*PROBLEM DETAILS*
Identify each line in the records below that contains the word "https", and copy it.

*PROVIDED INFORMATION*
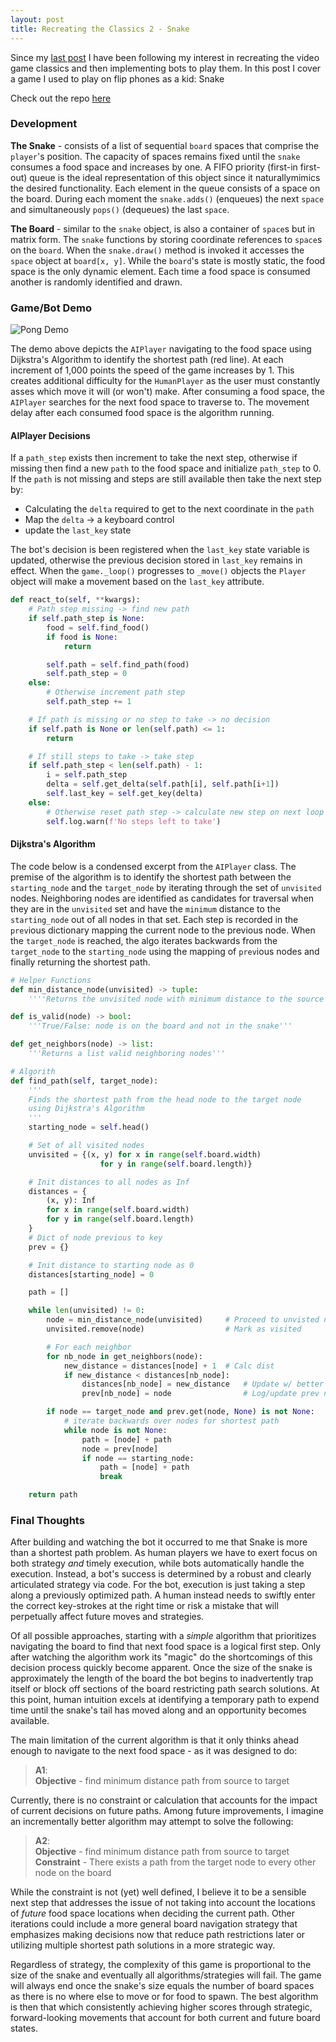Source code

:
 ```yaml
---
layout: post
title: Recreating the Classics 2 - Snake
---
```


Since my [last post](https://bormanjo.github.io/2020/03/29/pypong/) I have been
following my interest in recreating the video game classics and then implementing
bots to play them. In this post I cover a game I used to play on flip phones as a kid: Snake

Check out the repo [here](https://github.com/bormanjo/py-snake)

### Development

**The Snake** - consists of a list of sequential `board` spaces that comprise the `player`'s position. The capacity of spaces remains fixed until the `snake` consumes a food space and increases by one. A FIFO priority (first-in first-out) queue is the ideal representation of this object since it naturallymimics the desired functionality. Each element in the queue consists of a space on the board. During each moment the `snake.adds()` (enqueues) the next `space` and simultaneously `pops()` (dequeues) the last `space`.

**The Board** - similar to the `snake` object, is also a container of `space`s but in matrix form. The `snake` functions by storing coordinate references to `space`s on the `board`. When the `snake.draw()` method is
invoked it accesses the `space` object at `board[x, y]`. While the `board`'s state is mostly static, the food space is the only dynamic element. Each time a food space is consumed another is randomly identified and drawn.

### Game/Bot Demo

![Pong Demo](https://github.com/bormanjo/py-snake/blob/master/demo.gif?raw=true)

The demo above depicts the `AIPlayer` navigating to the food space using Dijkstra's Algorithm to
identify the shortest path (red line). At each increment of 1,000 points the speed of the game increases by 1. This
creates additional difficulty for the `HumanPlayer` as the user must constantly asses which move it will (or won't)
make. After consuming a food space, the `AIPlayer` searches for the next food space to traverse to. The movement delay
after each consumed food space is the algorithm running.

#### AIPlayer Decisions

If a `path_step` exists then increment to take the next step, otherwise if missing then find a new `path` to the food
space and initialize `path_step` to 0. If the `path` is not missing and steps are still available then take the next
step by:

- Calculating the `delta` required to get to the next coordinate in the `path`
- Map the `delta` -> a keyboard control
- update the `last_key` state

The bot's decision is been registered when the `last_key` state variable is updated, otherwise the previous
decision stored in `last_key` remains in effect. When the `game._loop()` progresses to `_move()` objects the
`Player` object will make a movement based on the `last_key` attribute.

```python
def react_to(self, **kwargs):
    # Path step missing -> find new path
    if self.path_step is None:
        food = self.find_food()
        if food is None:
            return

        self.path = self.find_path(food)
        self.path_step = 0
    else:
        # Otherwise increment path step
        self.path_step += 1

    # If path is missing or no step to take -> no decision
    if self.path is None or len(self.path) <= 1:
        return

    # If still steps to take -> take step
    if self.path_step < len(self.path) - 1:
        i = self.path_step
        delta = self.get_delta(self.path[i], self.path[i+1])
        self.last_key = self.get_key(delta)
    else:
        # Otherwise reset path step -> calculate new step on next loop
        self.log.warn(f'No steps left to take')
```

#### Dijkstra's Algorithm

The code below is a condensed excerpt from the `AIPlayer` class. The premise of the algorithm is to identify the
shortest path between the `starting_node` and the `target_node` by iterating through the set of `unvisited` nodes.
Neighboring nodes are identified as candidates for traversal when they are in the `unvisited` set and have the
`minimum` distance to the `starting_node` out of all nodes in that set. Each step is recorded in the `prev`ious
dictionary mapping the current node to the previous node. When the `target_node` is reached, the algo iterates
backwards from the `target_node` to the `starting_node` using the mapping of `prev`ious nodes and finally returning
the shortest path.

```python
# Helper Functions
def min_distance_node(unvisited) -> tuple:
    ''''Returns the unvisited node with minimum distance to the source'''

def is_valid(node) -> bool:
    '''True/False: node is on the board and not in the snake'''

def get_neighbors(node) -> list:
    '''Returns a list valid neighboring nodes'''

# Algorith
def find_path(self, target_node):
    '''
    Finds the shortest path from the head node to the target node
    using Dijkstra's Algorithm
    '''
    starting_node = self.head()

    # Set of all visited nodes
    unvisited = {(x, y) for x in range(self.board.width)
                    for y in range(self.board.length)}

    # Init distances to all nodes as Inf
    distances = {
        (x, y): Inf
        for x in range(self.board.width)
        for y in range(self.board.length)
    }
    # Dict of node previous to key
    prev = {}

    # Init distance to starting node as 0
    distances[starting_node] = 0

    path = []

    while len(unvisited) != 0:
        node = min_distance_node(unvisited)     # Proceed to unvisted node w/ min distance from source
        unvisited.remove(node)                  # Mark as visited

        # For each neighbor
        for nb_node in get_neighbors(node):
            new_distance = distances[node] + 1  # Calc dist
            if new_distance < distances[nb_node]:
                distances[nb_node] = new_distance   # Update w/ better path
                prev[nb_node] = node                # Log/update prev node

        if node == target_node and prev.get(node, None) is not None:
            # iterate backwards over nodes for shortest path
            while node is not None:
                path = [node] + path
                node = prev[node]
                if node == starting_node:
                    path = [node] + path
                    break

    return path
```

### Final Thoughts

After building and watching the bot it occurred to me that Snake is more than a shortest path problem.
As human players we have to exert focus on both strategy *and* timely execution, while bots
automatically handle the execution. Instead, a bot's success is determined by a robust and clearly
articulated strategy via code. For the bot, execution is just taking a step along a previously
optimized path. A human instead needs to swiftly enter the correct key-strokes at the right time or
risk a mistake that will perpetually affect future moves and strategies.

Of all possible approaches, starting with a *simple* algorithm that prioritizes navigating the board
to find that next food space is a logical first step. Only after watching the algorithm work its
"magic" do the shortcomings of this decision process quickly become apparent. Once the size of the
snake is approximately the length of the board the bot begins to inadvertently trap itself or block
off sections of the board restricting path search solutions. At this point, human intuition excels
at identifying a temporary path to expend time until the snake's tail has moved along and an
opportunity becomes available.

The main limitation of the current algorithm is that it only thinks ahead enough to navigate
to the next food space - as it was designed to do:

> **A1**:  
**Objective** - find minimum distance path from source to target

Currently, there is no constraint or calculation that accounts for the impact of current decisions
on future paths. Among future improvements, I imagine an incrementally better algorithm may attempt
to solve the following:

> **A2**:  
**Objective** - find minimum distance path from source to target  
**Constraint** - There exists a path from the target node to every other node on the board

While the constraint is not (yet) well defined, I believe it to be a sensible next step that addresses
the issue of not taking into account the locations of *future* food space locations when deciding the
current path. Other iterations could include a more general board navigation strategy that emphasizes
making decisions now that reduce path restrictions later or utilizing multiple shortest path solutions
in a more strategic way.

Regardless of strategy, the complexity of this game is proportional to the size of the snake and
eventually all algorithms/strategies will fail. The game will always end once the snake's size
equals the number of board spaces as there is no where else to move or for food to spawn. The best
algorithm is then that which consistently achieving higher scores through strategic, forward-looking
movements that account for both current and future board states.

*EXPECTED OUTPUT*
Since my [last post](https://bormanjo.github.io/2020/03/29/pypong/) I have been
Check out the repo [here](https://github.com/bormanjo/py-snake)
![Pong Demo](https://github.com/bormanjo/py-snake/blob/master/demo.gif?raw=true)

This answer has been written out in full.